Syrie : deux ans après, la spirale infernale
Voilà deux ans que la révolte syrienne contre le régime de Bachar al-Assad a débuté. D’abord pacifique, elle a peu à peu cédé la place à une guerre civile en raison de la sanglante répression menée par le pouvoir. Aujourd’hui, le pays est exsangue et les jihadistes gagnent du terrain.
La Syrie n’a plus de larmes pour pleurer ses morts. Deux ans après le début du soulèvement contre Bachar al-Assad et son régime prédateur, le pays a perdu plus de 70 000 de ses enfants. Un million de personnes sont déplacées ou réfugiées à l’étranger. La plupart des villes sont en ruines, défigurées.
Pourtant, la révolte contre la dictature, dans le contexte du Printemps arabe, avait démarré de façon pacifique. Mais les manifestations de centaines de milliers de Syriens réclamant plus de liberté ont été réprimées dans le sang par une armée intimement liée au régime. Aujourd’hui, l’impasse est totale.
Les récentes déclarations de Paris et Londres, qui affirment leur volonté d’armer les rebelles malgré l’embargo de l’Union européenne, sonnent surtout comme un aveu d’échec de toute solution politique négociée. D’un côté, le jusqu’au-boutisme d’un Bachar mué en tyran prêt à tout pour conserver son pouvoir, de l’autre, des groupes rebelles hétéroclites au sein desquels la présence de jihadistes comme le Front Al-Nosra, auteur des attentats les plus meurtriers et qui prend de vitesse les autres rebelles, hypothèque la stabilité du pays même en cas de fin de la guerre civile. Entre les deux, un peuple de quelque 20 millions de personnes, autant de victimes potentielles d’un conflit de plus en plus confessionnel, le pays étant à majorité sunnite, le clan Assad étant issu de la minorité alaouite.
Spectre libyen
« La Syrie s’effrite sans qu’il n’y ait aucune solution à l’horizon », affirme Khattar Abou Diab, professeur en relations internationales à l’université Paris-Sud. « Tant que l’administration Obama ne voudra pas intervenir en Syrie, et elle ne le veut pas, Assad se sentira tranquille », estime de son côté Nadim Shehadé, chercheur à Chatham House à Londres. « Les Américains ont plus peur de ce qui va se passer après Assad que d’Assad lui-même ».
De fait, le spectre d’un scénario à la libyenne plane dans tous les esprits. La crainte que la Syrie – à cause notamment des armes chimiques détenues par le clan Assad – ne devienne une poudrière dans une région agitée par de graves et interminables tensions n’est pas ressentie qu’aux États-Unis. En dépit de ses gesticulations, l’Europe est impuissante face à la paralysie de l’ONU, dont les résolutions du Conseil de sécurité voulant imposer des sanctions au régime sont neutralisées par les deux plus puissants soutiens d’Assad : la Chine et, surtout, la Russie, son principal fournisseur d’armes avec l’Iran.

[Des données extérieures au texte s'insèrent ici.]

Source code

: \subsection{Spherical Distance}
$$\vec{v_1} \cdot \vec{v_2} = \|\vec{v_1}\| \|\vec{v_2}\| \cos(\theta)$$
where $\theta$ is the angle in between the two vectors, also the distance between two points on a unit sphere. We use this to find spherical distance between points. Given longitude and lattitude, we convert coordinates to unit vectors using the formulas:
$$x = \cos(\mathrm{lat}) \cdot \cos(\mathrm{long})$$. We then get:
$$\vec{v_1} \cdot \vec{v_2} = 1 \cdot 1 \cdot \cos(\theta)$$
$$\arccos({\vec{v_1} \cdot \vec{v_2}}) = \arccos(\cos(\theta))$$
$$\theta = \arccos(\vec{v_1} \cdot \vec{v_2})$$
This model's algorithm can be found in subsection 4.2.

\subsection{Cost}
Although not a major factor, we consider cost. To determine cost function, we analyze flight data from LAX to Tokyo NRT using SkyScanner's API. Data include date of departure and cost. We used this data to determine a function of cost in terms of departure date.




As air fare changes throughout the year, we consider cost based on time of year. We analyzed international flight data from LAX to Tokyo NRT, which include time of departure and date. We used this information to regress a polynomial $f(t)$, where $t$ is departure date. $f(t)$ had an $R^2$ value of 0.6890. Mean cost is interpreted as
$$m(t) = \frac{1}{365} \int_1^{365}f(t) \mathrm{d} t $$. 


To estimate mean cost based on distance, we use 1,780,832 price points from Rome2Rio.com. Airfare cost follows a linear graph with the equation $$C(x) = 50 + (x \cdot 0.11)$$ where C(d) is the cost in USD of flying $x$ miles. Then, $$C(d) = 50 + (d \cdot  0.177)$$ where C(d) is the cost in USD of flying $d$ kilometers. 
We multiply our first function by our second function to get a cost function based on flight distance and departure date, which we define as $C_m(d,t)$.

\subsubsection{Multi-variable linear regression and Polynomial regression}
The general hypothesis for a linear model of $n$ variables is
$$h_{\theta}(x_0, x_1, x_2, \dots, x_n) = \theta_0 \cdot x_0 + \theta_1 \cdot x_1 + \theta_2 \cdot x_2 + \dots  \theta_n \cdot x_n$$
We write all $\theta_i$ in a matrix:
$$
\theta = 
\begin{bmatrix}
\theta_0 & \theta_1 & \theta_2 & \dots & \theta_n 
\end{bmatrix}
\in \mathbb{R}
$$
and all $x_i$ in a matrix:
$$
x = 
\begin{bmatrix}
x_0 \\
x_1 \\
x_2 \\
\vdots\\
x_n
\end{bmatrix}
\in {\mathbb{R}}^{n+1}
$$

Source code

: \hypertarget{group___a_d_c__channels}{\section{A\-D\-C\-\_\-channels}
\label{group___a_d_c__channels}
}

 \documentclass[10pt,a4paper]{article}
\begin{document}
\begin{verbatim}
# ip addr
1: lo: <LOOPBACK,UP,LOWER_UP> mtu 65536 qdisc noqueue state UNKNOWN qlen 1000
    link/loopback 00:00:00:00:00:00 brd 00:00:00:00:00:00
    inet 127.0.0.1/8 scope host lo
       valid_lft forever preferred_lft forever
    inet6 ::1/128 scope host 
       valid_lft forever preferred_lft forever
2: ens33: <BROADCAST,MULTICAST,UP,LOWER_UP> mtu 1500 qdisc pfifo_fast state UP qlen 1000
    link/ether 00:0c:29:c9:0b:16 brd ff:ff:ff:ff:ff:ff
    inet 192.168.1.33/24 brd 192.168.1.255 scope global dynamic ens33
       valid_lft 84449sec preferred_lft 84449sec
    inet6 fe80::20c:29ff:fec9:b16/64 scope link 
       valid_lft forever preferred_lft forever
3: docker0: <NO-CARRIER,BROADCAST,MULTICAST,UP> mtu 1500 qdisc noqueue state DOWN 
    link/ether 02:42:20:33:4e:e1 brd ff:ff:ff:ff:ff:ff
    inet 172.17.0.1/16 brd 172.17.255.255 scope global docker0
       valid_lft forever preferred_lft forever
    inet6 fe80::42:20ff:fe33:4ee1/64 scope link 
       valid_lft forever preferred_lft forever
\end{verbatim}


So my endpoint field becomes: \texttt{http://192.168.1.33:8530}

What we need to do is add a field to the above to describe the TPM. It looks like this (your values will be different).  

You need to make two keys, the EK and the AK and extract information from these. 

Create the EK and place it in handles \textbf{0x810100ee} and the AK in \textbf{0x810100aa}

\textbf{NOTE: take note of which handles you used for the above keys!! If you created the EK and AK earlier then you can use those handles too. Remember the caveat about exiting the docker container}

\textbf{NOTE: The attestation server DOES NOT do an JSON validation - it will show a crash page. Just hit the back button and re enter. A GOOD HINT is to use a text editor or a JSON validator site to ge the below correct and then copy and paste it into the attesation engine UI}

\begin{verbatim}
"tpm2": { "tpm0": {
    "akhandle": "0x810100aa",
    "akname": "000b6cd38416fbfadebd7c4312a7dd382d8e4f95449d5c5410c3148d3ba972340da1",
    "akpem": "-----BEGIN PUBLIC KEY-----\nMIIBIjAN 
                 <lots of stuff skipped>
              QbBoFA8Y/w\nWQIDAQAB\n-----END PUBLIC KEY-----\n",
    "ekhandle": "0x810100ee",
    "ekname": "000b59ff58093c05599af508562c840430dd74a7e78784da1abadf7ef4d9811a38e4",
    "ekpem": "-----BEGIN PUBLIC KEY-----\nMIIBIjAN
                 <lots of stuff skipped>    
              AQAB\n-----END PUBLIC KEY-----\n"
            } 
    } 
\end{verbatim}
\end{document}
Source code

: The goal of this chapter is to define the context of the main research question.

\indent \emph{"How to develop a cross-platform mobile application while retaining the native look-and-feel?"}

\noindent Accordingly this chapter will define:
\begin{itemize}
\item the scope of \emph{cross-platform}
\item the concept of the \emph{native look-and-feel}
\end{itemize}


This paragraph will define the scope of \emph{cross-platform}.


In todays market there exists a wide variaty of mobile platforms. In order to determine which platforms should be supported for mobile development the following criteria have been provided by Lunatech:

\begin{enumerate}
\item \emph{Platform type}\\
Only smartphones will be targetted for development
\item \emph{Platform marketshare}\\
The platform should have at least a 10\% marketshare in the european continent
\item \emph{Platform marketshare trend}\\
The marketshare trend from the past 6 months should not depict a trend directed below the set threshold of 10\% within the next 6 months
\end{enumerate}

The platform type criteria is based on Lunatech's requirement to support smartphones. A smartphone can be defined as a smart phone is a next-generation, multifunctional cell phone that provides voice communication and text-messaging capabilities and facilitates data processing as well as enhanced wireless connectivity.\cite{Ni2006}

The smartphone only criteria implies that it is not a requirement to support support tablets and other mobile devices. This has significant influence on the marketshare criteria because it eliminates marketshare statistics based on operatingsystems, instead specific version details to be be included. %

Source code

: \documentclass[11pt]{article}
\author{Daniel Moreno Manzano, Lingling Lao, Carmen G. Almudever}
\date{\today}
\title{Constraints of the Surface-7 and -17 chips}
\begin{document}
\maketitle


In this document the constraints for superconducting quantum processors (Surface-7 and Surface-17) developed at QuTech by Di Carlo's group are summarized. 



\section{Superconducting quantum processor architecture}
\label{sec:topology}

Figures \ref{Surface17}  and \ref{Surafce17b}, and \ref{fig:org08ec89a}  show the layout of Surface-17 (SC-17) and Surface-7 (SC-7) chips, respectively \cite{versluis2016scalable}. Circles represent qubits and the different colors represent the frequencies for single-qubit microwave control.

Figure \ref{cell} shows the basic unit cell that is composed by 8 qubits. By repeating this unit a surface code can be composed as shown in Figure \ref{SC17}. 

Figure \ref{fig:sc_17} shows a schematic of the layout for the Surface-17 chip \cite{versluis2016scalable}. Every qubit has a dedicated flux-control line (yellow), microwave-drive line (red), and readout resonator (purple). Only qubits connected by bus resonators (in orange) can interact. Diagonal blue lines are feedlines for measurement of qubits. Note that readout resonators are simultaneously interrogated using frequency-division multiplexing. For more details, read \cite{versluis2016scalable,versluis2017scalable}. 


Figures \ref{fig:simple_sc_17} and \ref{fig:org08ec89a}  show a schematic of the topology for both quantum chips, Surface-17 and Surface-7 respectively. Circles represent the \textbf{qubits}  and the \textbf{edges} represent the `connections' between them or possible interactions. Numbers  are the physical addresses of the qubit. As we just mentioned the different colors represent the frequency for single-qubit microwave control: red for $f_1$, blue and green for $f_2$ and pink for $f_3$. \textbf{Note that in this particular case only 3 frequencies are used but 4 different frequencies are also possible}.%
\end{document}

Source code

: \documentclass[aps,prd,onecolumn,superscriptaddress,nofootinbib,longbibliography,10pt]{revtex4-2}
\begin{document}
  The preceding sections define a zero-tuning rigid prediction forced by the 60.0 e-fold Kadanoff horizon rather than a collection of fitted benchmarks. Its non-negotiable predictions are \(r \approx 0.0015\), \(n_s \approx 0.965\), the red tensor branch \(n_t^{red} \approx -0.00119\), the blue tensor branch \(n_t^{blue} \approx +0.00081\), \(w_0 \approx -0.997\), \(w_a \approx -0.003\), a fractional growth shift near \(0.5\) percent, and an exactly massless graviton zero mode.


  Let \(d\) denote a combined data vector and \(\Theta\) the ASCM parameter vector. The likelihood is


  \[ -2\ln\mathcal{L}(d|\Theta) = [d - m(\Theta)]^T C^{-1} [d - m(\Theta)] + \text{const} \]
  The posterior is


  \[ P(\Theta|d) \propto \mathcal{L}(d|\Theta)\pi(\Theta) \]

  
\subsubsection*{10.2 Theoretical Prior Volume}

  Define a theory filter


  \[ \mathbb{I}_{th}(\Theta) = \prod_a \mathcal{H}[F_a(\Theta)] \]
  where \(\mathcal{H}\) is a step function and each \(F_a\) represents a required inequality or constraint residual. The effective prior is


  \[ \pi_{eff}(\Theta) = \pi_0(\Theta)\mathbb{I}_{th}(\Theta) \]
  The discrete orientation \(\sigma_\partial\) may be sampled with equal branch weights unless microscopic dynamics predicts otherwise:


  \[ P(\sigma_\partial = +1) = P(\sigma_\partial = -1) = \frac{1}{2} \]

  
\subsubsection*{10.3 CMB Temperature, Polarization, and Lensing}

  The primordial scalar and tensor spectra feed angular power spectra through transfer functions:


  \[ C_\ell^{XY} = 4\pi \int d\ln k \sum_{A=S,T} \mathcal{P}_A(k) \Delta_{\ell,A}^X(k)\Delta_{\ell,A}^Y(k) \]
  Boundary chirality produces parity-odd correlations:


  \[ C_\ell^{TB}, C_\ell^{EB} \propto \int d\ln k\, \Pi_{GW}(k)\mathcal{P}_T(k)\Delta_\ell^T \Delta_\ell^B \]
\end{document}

Du coup, la guerre s’enlise, même si les insurgés ont pris, le 6 mars, le contrôle de Raqa (nord-est), première capitale provinciale à échapper au régime. S’appuyant sur son aviation, l’armée défend surtout Damas, place forte du régime, et des territoires dans l’ouest et le centre, à coups d’offensives meurtrières, comme contre le bastion rebelle de Baba Amr à Homs qu’il écrase en mars 2012.
Blocage
Les rebelles contrôlent quant à eux de larges territoires dans le nord et l’est, et assènent des coups durs au régime : à l’été 2012, un attentat tue quatre hauts responsables de l’appareil de Sécurité, dont le beau-frère d’Assad.
Pour l’ONU, la Syrie entre dans la « spirale d’une catastrophe absolue », avec une population manquant des services les plus basiques dans plusieurs régions, et un effondrement du secteur médical autrefois solide.
Des plans de paix, dont celui de l’ex-émissaire de l’ONU Kofi Annan, échouent, et les ponts semblent être coupés entre son successeur Lakhdar Brahimi et Damas. Face au blocage, le chef de l’opposition en exil, Ahmed Moaz al-Khatib, ose proposer un dialogue sous condition avec des personnalités du régime, provoquant des remous au sein de son camp.